After authorities warned Constans that he was driving slow on two-lane highways on nine separate occasions, the Minnesota Court of Appeals upheld Monday a lower court’s decision to revoke the Lester Prairie man’s license.

 "Constans has repeatedly disregarded warnings from law enforcement officers that his driving creates dangerous driving conditions for everyone on these two-lane roads," the court said in its ruling.

The wedding DJ and retired postal worker said he drives slow because he wants to save on gas and tries to avoid hitting “critters” because he only has liability insurance on his 2000 truck, which has 278,000 miles.

"I do all those gas-saving techniques that aren't against the law," Constans told the St. Paul Pioneer Press. "It sends a red flag to these people who call the cops and say, 'This guy's a nut.' "

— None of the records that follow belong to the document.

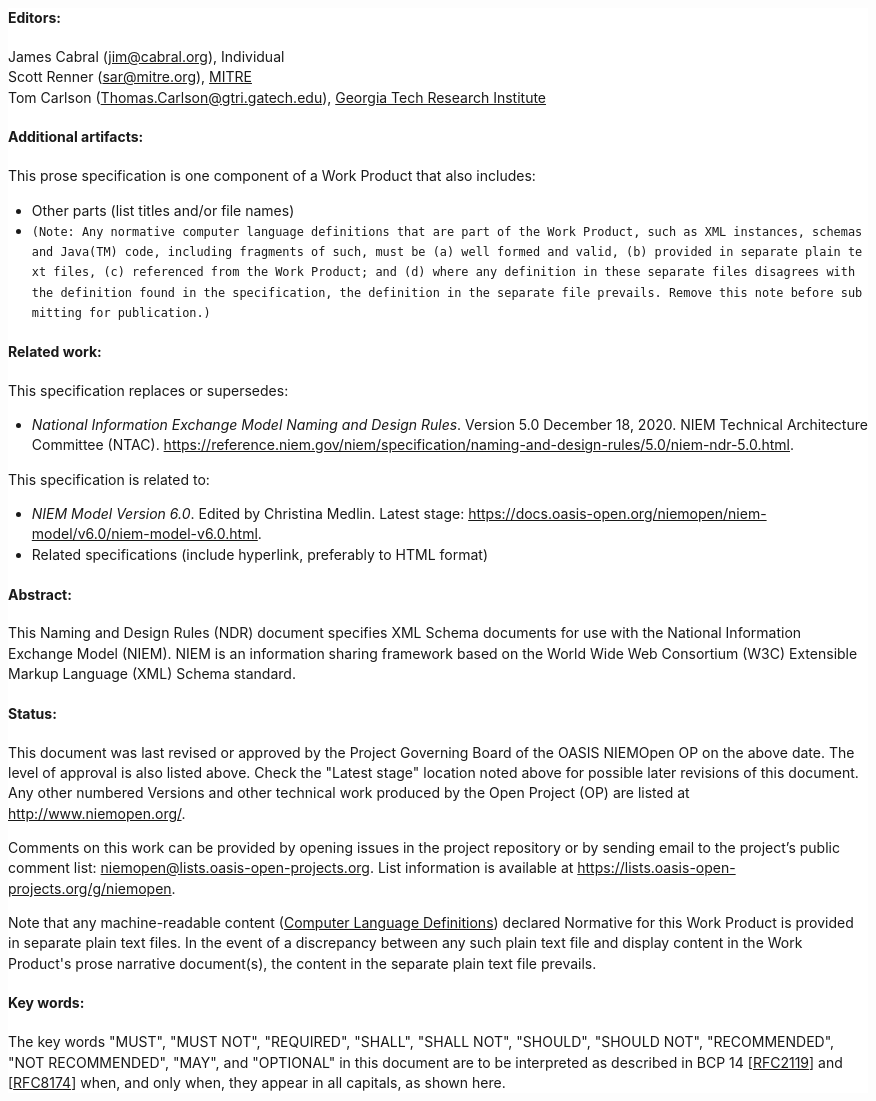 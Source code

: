 #### Editors:
James Cabral (jim@cabral.org), Individual \
Scott Renner (sar@mitre.org), [MITRE](https://mitre.org/) \
Tom Carlson (Thomas.Carlson@gtri.gatech.edu), [Georgia Tech Research Institute](https://gtri.gatech.edu/)

#### Additional artifacts:
This prose specification is one component of a Work Product that also includes:
* Other parts (list titles and/or file names)
* `(Note: Any normative computer language definitions that are part of the Work Product, such as XML instances, schemas and Java(TM) code, including fragments of such, must be (a) well formed and valid, (b) provided in separate plain text files, (c) referenced from the Work Product; and (d) where any definition in these separate files disagrees with the definition found in the specification, the definition in the separate file prevails. Remove this note before submitting for publication.)`

#### Related work:
This specification replaces or supersedes:
* _National Information Exchange Model Naming and Design Rules_. Version 5.0 December 18, 2020. NIEM Technical Architecture Committee (NTAC). https://reference.niem.gov/niem/specification/naming-and-design-rules/5.0/niem-ndr-5.0.html.

This specification is related to:
* _NIEM Model Version 6.0_. Edited by Christina Medlin. Latest stage: https://docs.oasis-open.org/niemopen/niem-model/v6.0/niem-model-v6.0.html.
* Related specifications (include hyperlink, preferably to HTML format)

#### Abstract:
This Naming and Design Rules (NDR) document specifies XML Schema documents for use with the National Information Exchange Model (NIEM). NIEM is an information sharing framework based on the World Wide Web Consortium (W3C) Extensible Markup Language (XML) Schema standard.

#### Status:
This document was last revised or approved by the Project Governing Board of the OASIS NIEMOpen OP on the above date. The level of approval is also listed above. Check the "Latest stage" location noted above for possible later revisions of this document. Any other numbered Versions and other technical work produced by the Open Project (OP) are listed at http://www.niemopen.org/.

Comments on this work can be provided by opening issues in the project repository or by sending email to the project’s public comment list: niemopen@lists.oasis-open-projects.org. List information is available at https://lists.oasis-open-projects.org/g/niemopen.

Note that any machine-readable content ([Computer Language Definitions](https://www.oasis-open.org/policies-guidelines/tc-process-2017-05-26/#wpComponentsCompLang)) declared Normative for this Work Product is provided in separate plain text files. In the event of a discrepancy between any such plain text file and display content in the Work Product's prose narrative document(s), the content in the separate plain text file prevails.

#### Key words:
The key words "MUST", "MUST NOT", "REQUIRED", "SHALL", "SHALL NOT", "SHOULD", "SHOULD NOT", "RECOMMENDED", "NOT RECOMMENDED", "MAY", and "OPTIONAL" in this document are to be interpreted as described in BCP 14 [[RFC2119](#rfc2119)] and [[RFC8174](#rfc8174)] when, and only when, they appear in all capitals, as shown here.
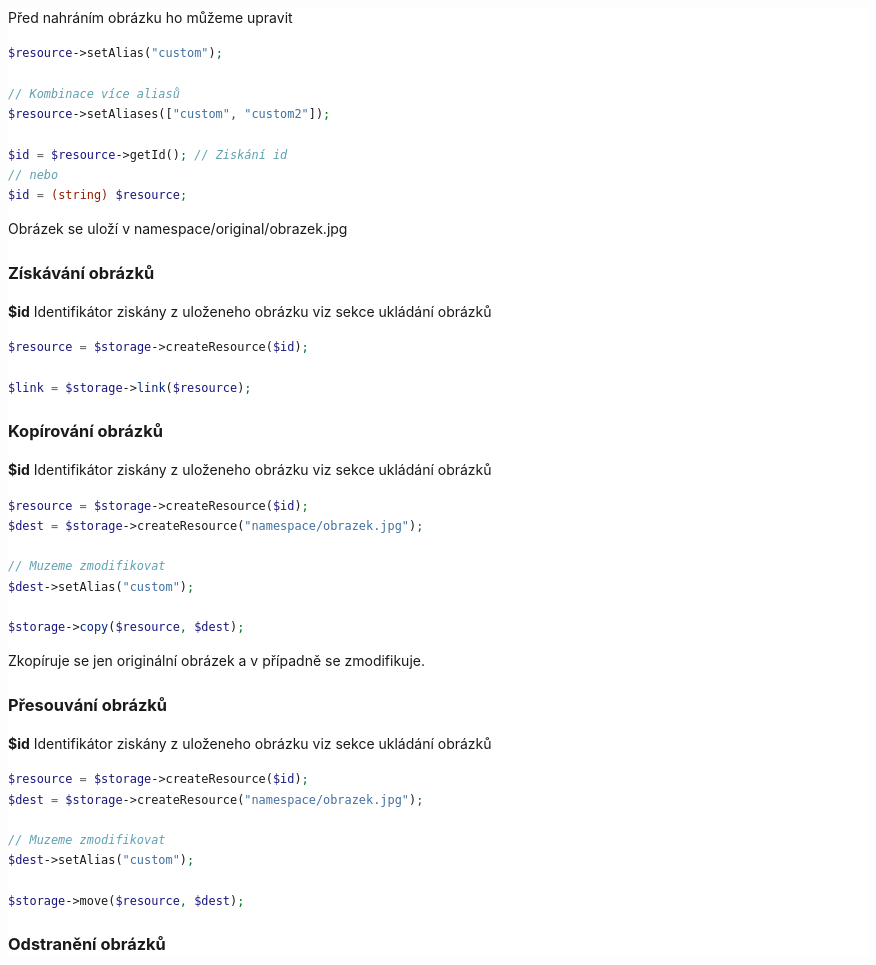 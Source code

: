 Před nahráním obrázku ho můžeme upravit
```php
$resource->setAlias("custom");

// Kombinace více aliasů
$resource->setAliases(["custom", "custom2"]);

$id = $resource->getId(); // Ziskání id
// nebo
$id = (string) $resource;
```

Obrázek se uloží v namespace/original/obrazek.jpg

### Získávání obrázků

**$id** Identifikátor ziskány z uloženeho obrázku viz sekce ukládání obrázků

```php
$resource = $storage->createResource($id);

$link = $storage->link($resource);
```

### Kopírování obrázků

**$id** Identifikátor ziskány z uloženeho obrázku viz sekce ukládání obrázků

```php
$resource = $storage->createResource($id);
$dest = $storage->createResource("namespace/obrazek.jpg"); 

// Muzeme zmodifikovat
$dest->setAlias("custom");

$storage->copy($resource, $dest);
```

Zkopíruje se jen originální obrázek a v případně se zmodifikuje.

### Přesouvání obrázků

**$id** Identifikátor ziskány z uloženeho obrázku viz sekce ukládání obrázků

```php
$resource = $storage->createResource($id);
$dest = $storage->createResource("namespace/obrazek.jpg"); 

// Muzeme zmodifikovat
$dest->setAlias("custom");

$storage->move($resource, $dest);
```

### Odstranění obrázků
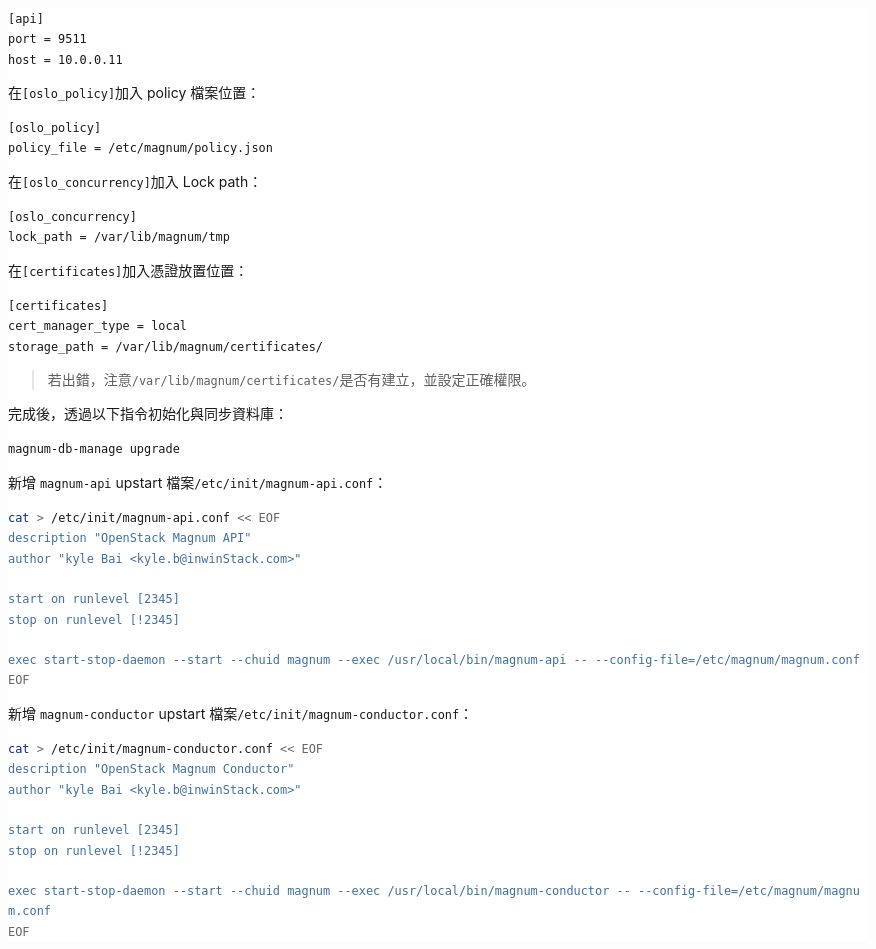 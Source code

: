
 ```sh
[api]
port = 9511
host = 10.0.0.11
```
在```[oslo_policy]```加入 policy 檔案位置：
```sh
[oslo_policy]
policy_file = /etc/magnum/policy.json
```

在```[oslo_concurrency]```加入 Lock path：
```sh
[oslo_concurrency]
lock_path = /var/lib/magnum/tmp
```

在```[certificates]```加入憑證放置位置：
```sh
[certificates]
cert_manager_type = local
storage_path = /var/lib/magnum/certificates/
```
> 若出錯，注意```/var/lib/magnum/certificates/```是否有建立，並設定正確權限。

完成後，透過以下指令初始化與同步資料庫：
```sh
magnum-db-manage upgrade
```

新增 ```magnum-api``` upstart 檔案```/etc/init/magnum-api.conf```：
```sh
cat > /etc/init/magnum-api.conf << EOF
description "OpenStack Magnum API"
author "kyle Bai <kyle.b@inwinStack.com>"

start on runlevel [2345]
stop on runlevel [!2345]

exec start-stop-daemon --start --chuid magnum --exec /usr/local/bin/magnum-api -- --config-file=/etc/magnum/magnum.conf
EOF
```
新增 ```magnum-conductor``` upstart 檔案```/etc/init/magnum-conductor.conf```：
```sh
cat > /etc/init/magnum-conductor.conf << EOF
description "OpenStack Magnum Conductor"
author "kyle Bai <kyle.b@inwinStack.com>"

start on runlevel [2345]
stop on runlevel [!2345]

exec start-stop-daemon --start --chuid magnum --exec /usr/local/bin/magnum-conductor -- --config-file=/etc/magnum/magnum.conf
EOF
```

He added, "With a truck like that, it isn't worth anything. So if I hit a critter, guess who's buying the truck? I am. I go really, really slow so I have time to brake."

According to the court case, Constans was warned after explaining why he drove slowly that his license would be revoked. On one occasion, the Minnesota man told officers he was driving 40 mph – much slower than traffic – because he was trying to find “the sweet spot for gas mileage.” In another instance, he told authorities that driving slowly “keeps him from hitting ‘critters,’ or animals, in ‘critter zones,’” according to the court decision.  

In its decision, the Minnesota Court of Appeals sided with a district court ruling that Constans “did not meet his burden of showing that he is entitled to reinstatement of his license.”

“Because driving conduct that is inimical to public safety is not limited to driving  while impaired, and because the commissioner may evaluate evidence beyond a driving  record to determine when public safety is threatened, the commissioner [of the Minnesota Department of Public Safety’s] decision to  cancel Constans’s driver’s license was not arbitrary or unreasonable, was within her authority, and was justified and supported by the record,” the court ruled.

Constans said he’s trying to get his license back, and unsuccessfully argued that there needs to be evidence of impaired driven in order for a license to be revoked.

“It’s totally communism,” he told the Pioneer Press of the court’s decision. “There’s no freedom anymore.”